Besides the CCPC tax credit, the province of Alberta offers several other tax benefits for small businesses. For example, the province offers an innovation employment grant, and can also provide a tax credit to small businesses. A small business deduction can also be claimed by Canadian-controlled private corporations on the income generated by active business activities. This benefit applies to companies that own a permanent establishment in Alberta.
Another tax credit available to CCPCs is the Scientific Research and Experimental Development Tax Credit. This tax credit is refundable and can be claimed for a corporation’s taxable income. The credit is available to businesses that make investments in research and development. If you qualify for the credit, you will get a reduction of up to two percentage points of your taxable income.
Small business tax rate
Small business owners in Alberta have a choice in the tax rate they pay. Unlike federal taxes, the provincial government offers a small business tax rate that is competitive and fair. The small business rate is based on the active business income you generate. This rate can be as low as 8%, making it one of the most affordable in the country.
This rate will be based on your active business income up to the Business Limit. In most cases, the limit is $500,000. The deduction is based on the percentage of revenue generated from your active business in the province. In order to qualify for the deduction, your business must be a Canadian controlled private corporation with a permanent establishment in the province.

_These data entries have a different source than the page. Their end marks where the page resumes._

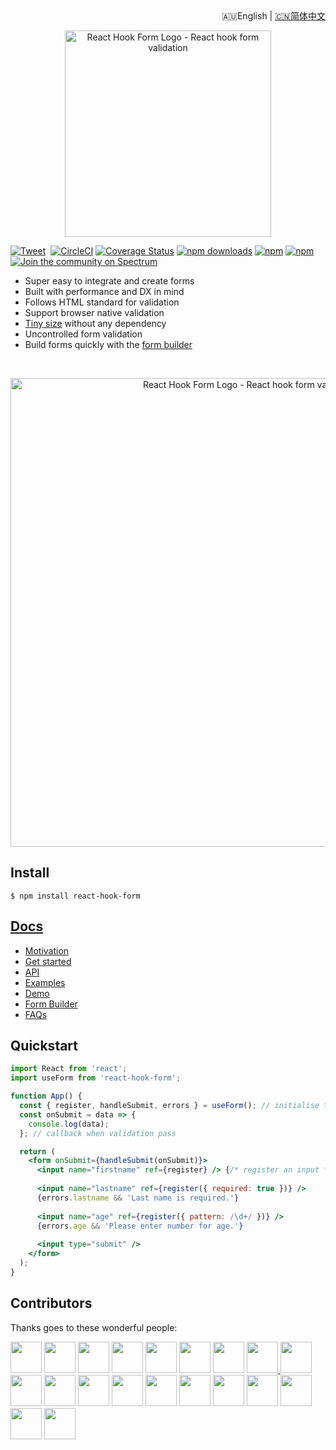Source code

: <div align="right">🇦🇺English | <a href="https://github.com/bluebill1049/react-hook-form/blob/master/docs/README.zh-CN.md">🇨🇳简体中文</a></div>

<div align="center"><p align="center"><a href="https://react-hook-form.com" title="React Hook Form - Simple React forms validation"><img src="https://raw.githubusercontent.com/bluebill1049/react-hook-form/master/website/logo.png" alt="React Hook Form Logo - React hook form validation" width="330px" /></a></p></div>

[![Tweet](https://img.shields.io/twitter/url/http/shields.io.svg?style=social)](https://twitter.com/intent/tweet?text=React+Hook-Form&url=https://github.com/bluebill1049/react-hook-form)&nbsp;
[![CircleCI](https://circleci.com/gh/react-hook-form/react-hook-form.svg?style=svg)](https://circleci.com/gh/react-hook-form/react-hook-form)
[![Coverage Status](https://coveralls.io/repos/github/bluebill1049/react-hook-form/badge.svg?branch=master)](https://coveralls.io/github/bluebill1049/react-hook-form?branch=master)
[![npm downloads](https://img.shields.io/npm/dm/react-hook-form.svg?style=flat-square)](https://www.npmjs.com/package/react-hook-form)
[![npm](https://img.shields.io/npm/dt/react-hook-form.svg?style=flat-square)](https://www.npmjs.com/package/react-hook-form)
[![npm](https://badgen.net/bundlephobia/minzip/react-hook-form)](https://badgen.net/bundlephobia/minzip/react-hook-form)
[![Join the community on Spectrum](https://withspectrum.github.io/badge/badge.svg)](https://spectrum.chat/react-hook-form)

- Super easy to integrate and create forms
- Built with performance and DX in mind
- Follows HTML standard for validation
- Support browser native validation
- [Tiny size](https://bundlephobia.com/result?p=react-hook-form@latest) without any dependency
- Uncontrolled form validation
- Build forms quickly with the [form builder](https://react-hook-form.com/builder)

<br />
<div align="center"><p align="center"><a href="https://react-hook-form.com" title="React Hook Form - Simple React forms validation"><img src="https://raw.githubusercontent.com/bluebill1049/react-hook-form/master/website/example.gif" alt="React Hook Form Logo - React hook form validation" width="750px" /></a></p></div>

## Install

    $ npm install react-hook-form

## [Docs](https://react-hook-form.com/api)

- [Motivation](https://medium.com/@bruce1049/form-validation-with-hook-in-3kb-c5414edf7d64)
- [Get started](https://react-hook-form.com/get-started)
- [API](https://react-hook-form.com/api)
- [Examples](https://github.com/bluebill1049/react-hook-form/tree/master/examples)
- [Demo](https://react-hook-form.com)
- [Form Builder](https://react-hook-form.com/builder)
- [FAQs](https://react-hook-form.com/faq)

## Quickstart

```jsx
import React from 'react';
import useForm from 'react-hook-form';

function App() {
  const { register, handleSubmit, errors } = useForm(); // initialise the hook
  const onSubmit = data => {
    console.log(data);
  }; // callback when validation pass

  return (
    <form onSubmit={handleSubmit(onSubmit)}>
      <input name="firstname" ref={register} /> {/* register an input */}
      
      <input name="lastname" ref={register({ required: true })} />
      {errors.lastname && 'Last name is required.'}
      
      <input name="age" ref={register({ pattern: /\d+/ })} />
      {errors.age && 'Please enter number for age.'}
      
      <input type="submit" />
    </form>
  );
}
```

## Contributors

Thanks goes to these wonderful people:

<p float="left">
    <a href="https://github.com/barrymay"><img src="https://avatars2.githubusercontent.com/u/5514034?s=400&v=4" width="50" height="50" /></a>
    <a href="https://github.com/stramel"><img src="https://avatars1.githubusercontent.com/u/855184?s=460&v=4" width="50" height="50" /></a>
    <a href="https://github.com/AyumiKai"><img src="https://avatars3.githubusercontent.com/u/14857042?s=60&v=4" width="50" height="50" /></a>
    <a href="https://github.com/mat-jaworski"><img src="https://avatars0.githubusercontent.com/u/11812094?s=460&v=4" width="50" height="50" /></a>
    <a href="https://github.com/cfgj"><img src="https://avatars0.githubusercontent.com/u/802795?s=460&v=4" width="50" height="50" /></a>
    <a href="https://github.com/abihf"><img src="https://avatars1.githubusercontent.com/u/1484485?s=180&v=4" width="50" height="50" /></a>
    <a href="https://github.com/Nickman87"><img src="https://avatars2.githubusercontent.com/u/870416?s=460&v=4" width="50" height="50" /></a>
    <a href="https://github.com/ell10t"><img src="https://avatars2.githubusercontent.com/u/35668113?s=460&v=4" width="50" height="50" />
    <a href="https://github.com/chrisparton1991"><img src="https://avatars0.githubusercontent.com/u/13063119?s=460&v=4" width="50" height="50" />
    <a href="https://github.com/lightsound"><img src="https://avatars2.githubusercontent.com/u/8220973?s=460&v=4" width="50" height="50" /></a>
    <a href="https://github.com/jasondibenedetto"><img src="https://avatars0.githubusercontent.com/u/1239739?s=460&v=4" width="50" height="50" /></a>
    <a href="https://github.com/kabriel"><img src="https://avatars3.githubusercontent.com/u/153115?s=180&v=4" width="50" height="50" /></a> 
    <a href="https://github.com/kaleabmelkie"><img src="https://avatars2.githubusercontent.com/u/29814842?s=460&v=4" width="50" height="50" /></a>    
    <a href="https://github.com/bmamouri"><img src="https://avatars0.githubusercontent.com/u/6419173?s=460&v=4" width="50" height="50" /></a>   
    <a href="https://github.com/ejuo"><img src="https://avatars2.githubusercontent.com/u/1243837?s=460&v=4" width="50" height="50" /></a>    
    <a href="https://github.com/liketurbo"><img src="https://avatars3.githubusercontent.com/u/29164042?s=460&v=4" width="50" height="50" /></a>
    <a href="https://github.com/michaelbirchler"><img src="https://avatars3.githubusercontent.com/u/24622?s=460&v=4" width="50" height="50" /></a>
    <a href="https://github.com/petercpwong"><img src="https://avatars1.githubusercontent.com/u/1303285?s=460&v=4" width="50" height="50" /></a>
    <a href="https://github.com/garthmcrae"><img src="https://avatars0.githubusercontent.com/u/1332741?s=64&v=4" width="50" height="50" /></a>
    <a href="https://github.com/erikras"><img src="https://avatars3.githubusercontent.com/u/4396759?s=60&v=4" width="50" height="50" /></a>
</p>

Small businesses in Alberta may benefit from the Innovation Employment Grant. The grant was introduced as part of Alberta’s Recovery Plan. It is aimed at supporting small and medium-sized enterprises and encouraging economic growth. The grant provides up to 20% of qualifying R&D expenditures. This makes Alberta a very attractive place to invest in if you’re in business here.
Small businesses in Alberta are subject to two rates. One rate is the federal small business tax rate, while the other is the small business tax rate. A CCPC’s tax rate is 9%, while a sole proprietorship is subject to a 38% federal tax rate. These two rates can vary depending on location and business structure.
Small business tax rates in Alberta are very competitive. You can save up to $7,500 each year by incorporating a small business. The rate changes as you reach $500,000 in taxable income. You’ll also get the benefit of publicly funded health care. Taking into consideration the costs of running a business, the small business tax rate in Alberta is one of the best in the country.